Thursday 21 June 18 I 00:00:00 I Photo by

Following a deeply unsettled off–pitch period for The Tons, supporters, volunteers and members decided a break with the entity affiliated to the Essex Senior League was needed to preserve the legacy of one of London's oldest football clubs.

 

This announcement comes just days after Clapton's entire youth team structure decided to quit the beleaguered outfit and move to a rival club.

 

The Life Members, whose connection to the club traces back to the early 1900s, voted with fans to re-establish a functioning members’ club that is open to all, with transparency and inclusivity as its key values.

 

The club playing in the Essex Senior League is supposed to be a members’ club by its constitution. However, the ‘Tons Members Club’, under the present administration, has been ‘closed for restructuring’ for over six years.

 

Fans and members boycotted home games for the whole of the 2017/18 season when the club’s chief executive attempted to liquidate the charity running the club’s historic Old Spotted Dog ground in Forest Gate.

 

Average attendances fell from 366 the season before, to 52 last season, including officials and away fans.

 

The revamped, fan-owned Clapton will compete in the Middlesex County League when the new season kicks-off in September.

 

The club will be known as Clapton Community Football Club.

 

Tons supporters, famed for being some of the most fervent in non-League football, will once again get to decide how their club is run.

 

Set up as a co-operative, each member will have an equal vote in the direction fan-owned Clapton CFC will take.
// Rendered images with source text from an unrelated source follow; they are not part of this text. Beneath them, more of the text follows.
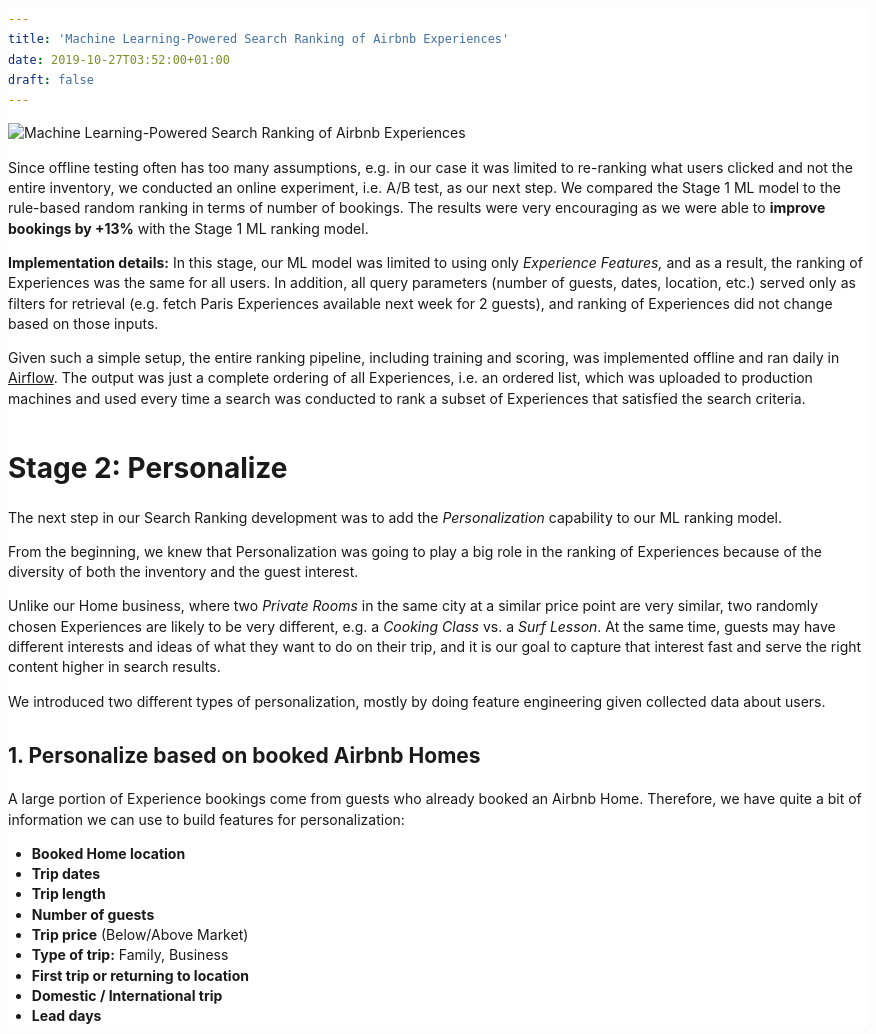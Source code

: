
 ```yaml
---
title: 'Machine Learning-Powered Search Ranking of Airbnb Experiences'
date: 2019-10-27T03:52:00+01:00
draft: false
---
```


![](https://miro.medium.com/max/1000/1*94HRsddpMqQbWt0nGm3ENw.png "Machine Learning-Powered Search Ranking of Airbnb Experiences")  

Since offline testing often has too many assumptions, e.g. in our case it was limited to re-ranking what users clicked and not the entire inventory, we conducted an online experiment, i.e. A/B test, as our next step. We compared the Stage 1 ML model to the rule-based random ranking in terms of number of bookings. The results were very encouraging as we were able to **improve bookings by +13%** with the Stage 1 ML ranking model.

**Implementation details:** In this stage, our ML model was limited to using only _Experience Features,_ and as a result, the ranking of Experiences was the same for all users. In addition, all query parameters (number of guests, dates, location, etc.) served only as filters for retrieval (e.g. fetch Paris Experiences available next week for 2 guests), and ranking of Experiences did not change based on those inputs.

Given such a simple setup, the entire ranking pipeline, including training and scoring, was implemented offline and ran daily in [Airflow](https://airflow.apache.org). The output was just a complete ordering of all Experiences, i.e. an ordered list, which was uploaded to production machines and used every time a search was conducted to rank a subset of Experiences that satisfied the search criteria.

Stage 2: Personalize
====================

The next step in our Search Ranking development was to add the _Personalization_ capability to our ML ranking model.

From the beginning, we knew that Personalization was going to play a big role in the ranking of Experiences because of the diversity of both the inventory and the guest interest.

Unlike our Home business, where two _Private Rooms_ in the same city at a similar price point are very similar, two randomly chosen Experiences are likely to be very different, e.g. a _Cooking Class_ vs. a _Surf Lesson_. At the same time, guests may have different interests and ideas of what they want to do on their trip, and it is our goal to capture that interest fast and serve the right content higher in search results.

We introduced two different types of personalization, mostly by doing feature engineering given collected data about users.

1\. Personalize based on booked Airbnb Homes
--------------------------------------------

A large portion of Experience bookings come from guests who already booked an Airbnb Home. Therefore, we have quite a bit of information we can use to build features for personalization:

*   **Booked Home location**
*   **Trip dates**
*   **Trip length**
*   **Number of guests**
*   **Trip price** (Below/Above Market)
*   **Type of trip:** Family, Business
*   **First trip or returning to location**
*   **Domestic / International trip**
*   **Lead days**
Hundreds of members have already signed up and the process is open to all.

 

The club's mission statement champions community football and its aim is to build on the fantastic work of fan groups like the Clapton Ultras in promoting wider community participation in local, grassroots football.

 

Clapton CFC's first action will be a temporary relocation to Wadham Lodge in Walthamstow.

 

The fight to save the Old Spotted Dog - London’s oldest senior football ground - from liquidation is on-going and is set to go to trial at the High Court, in a process that could run into 2019.

 

This fight is backed by West Ham MP, Lyn Brown, Newham mayor Roksana Fiaz, local Councillors, and over 1750 people who have signed an online petition calling for the Old Spotted Dog to remain a community asset.

 

Formed in 1877, Clapton have played at the Old Spotted Dog since 1887.

 

Clapton last played its home games in E17 during the mid-1880s, just before the club made the permanent move to the Old Spotted Dog.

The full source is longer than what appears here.